What I hate about the Midwest.

What I hate about the Midwest.

The weather: The wind has been blowing at 20 mph for as long as I can remember. Today it’s getting up to 40. This winter, it was equally windy+ it snowed and at froze at least 4 times. It stayed frozen on the ground for weeks. It was slicker than horse shit. Lately we have tornados in the vicinity. At least nothing has been hit yet. The wind woke me up last weekend at 3 am. I was reminded of Hurricanes David, Hugo and Opal, all of which I “participated” in. Those were fun in comparison. Last year we didn’t get any precipitation in the winter or spring to speak of, so instead we had grass fires.
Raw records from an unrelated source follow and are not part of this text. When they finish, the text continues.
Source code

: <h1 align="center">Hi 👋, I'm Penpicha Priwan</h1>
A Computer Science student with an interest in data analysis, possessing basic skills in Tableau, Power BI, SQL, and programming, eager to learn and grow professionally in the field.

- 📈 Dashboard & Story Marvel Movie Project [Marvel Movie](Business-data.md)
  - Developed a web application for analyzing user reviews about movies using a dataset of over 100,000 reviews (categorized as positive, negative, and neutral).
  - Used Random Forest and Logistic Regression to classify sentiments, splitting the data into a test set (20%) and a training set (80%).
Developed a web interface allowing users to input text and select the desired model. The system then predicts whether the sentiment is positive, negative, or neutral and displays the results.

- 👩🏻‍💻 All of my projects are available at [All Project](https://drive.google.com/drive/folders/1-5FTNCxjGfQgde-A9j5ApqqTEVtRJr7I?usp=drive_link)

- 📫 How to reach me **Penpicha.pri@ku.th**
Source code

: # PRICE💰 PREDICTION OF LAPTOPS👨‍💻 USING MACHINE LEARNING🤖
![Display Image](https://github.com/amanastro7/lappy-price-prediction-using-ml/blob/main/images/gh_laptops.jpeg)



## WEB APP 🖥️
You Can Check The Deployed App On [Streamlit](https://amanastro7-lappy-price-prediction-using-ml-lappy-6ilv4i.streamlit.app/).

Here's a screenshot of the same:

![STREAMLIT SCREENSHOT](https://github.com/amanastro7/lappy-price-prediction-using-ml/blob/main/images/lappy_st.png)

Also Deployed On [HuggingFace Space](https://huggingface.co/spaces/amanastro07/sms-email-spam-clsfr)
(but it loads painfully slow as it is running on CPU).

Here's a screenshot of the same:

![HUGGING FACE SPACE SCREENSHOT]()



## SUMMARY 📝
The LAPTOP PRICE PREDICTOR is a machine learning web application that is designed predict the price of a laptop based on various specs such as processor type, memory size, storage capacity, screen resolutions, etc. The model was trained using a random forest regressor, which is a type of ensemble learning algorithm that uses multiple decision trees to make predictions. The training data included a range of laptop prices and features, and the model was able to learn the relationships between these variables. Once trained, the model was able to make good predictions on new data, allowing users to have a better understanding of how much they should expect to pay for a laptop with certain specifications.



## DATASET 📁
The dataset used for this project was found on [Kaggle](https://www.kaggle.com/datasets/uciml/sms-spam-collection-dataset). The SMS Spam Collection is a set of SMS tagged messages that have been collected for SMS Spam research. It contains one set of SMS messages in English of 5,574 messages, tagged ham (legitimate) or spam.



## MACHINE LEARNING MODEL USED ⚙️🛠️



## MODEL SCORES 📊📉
One of which was next to my house, my wife had to call the fire department, and another time we had to pack our stuff because they evacuated a neighborhood near by.

The people: They are on an individual level as nice as any other people from a rural area, and arguably nicer than those from a large city. None of what follows is really their fault. Almost all are native’s, they are so homogeneous as to be truly boring. They are overwhelmingly conservative. Most have almost no frame of reference for other parts of the country and even less for other parts of the world. I am sick and fucking tired of hearing about what church they attend. In short most are a bunch of boring bible thumping conformists who should take their support our something ribbon bumper sticker and shove it up their aged pearly white ass.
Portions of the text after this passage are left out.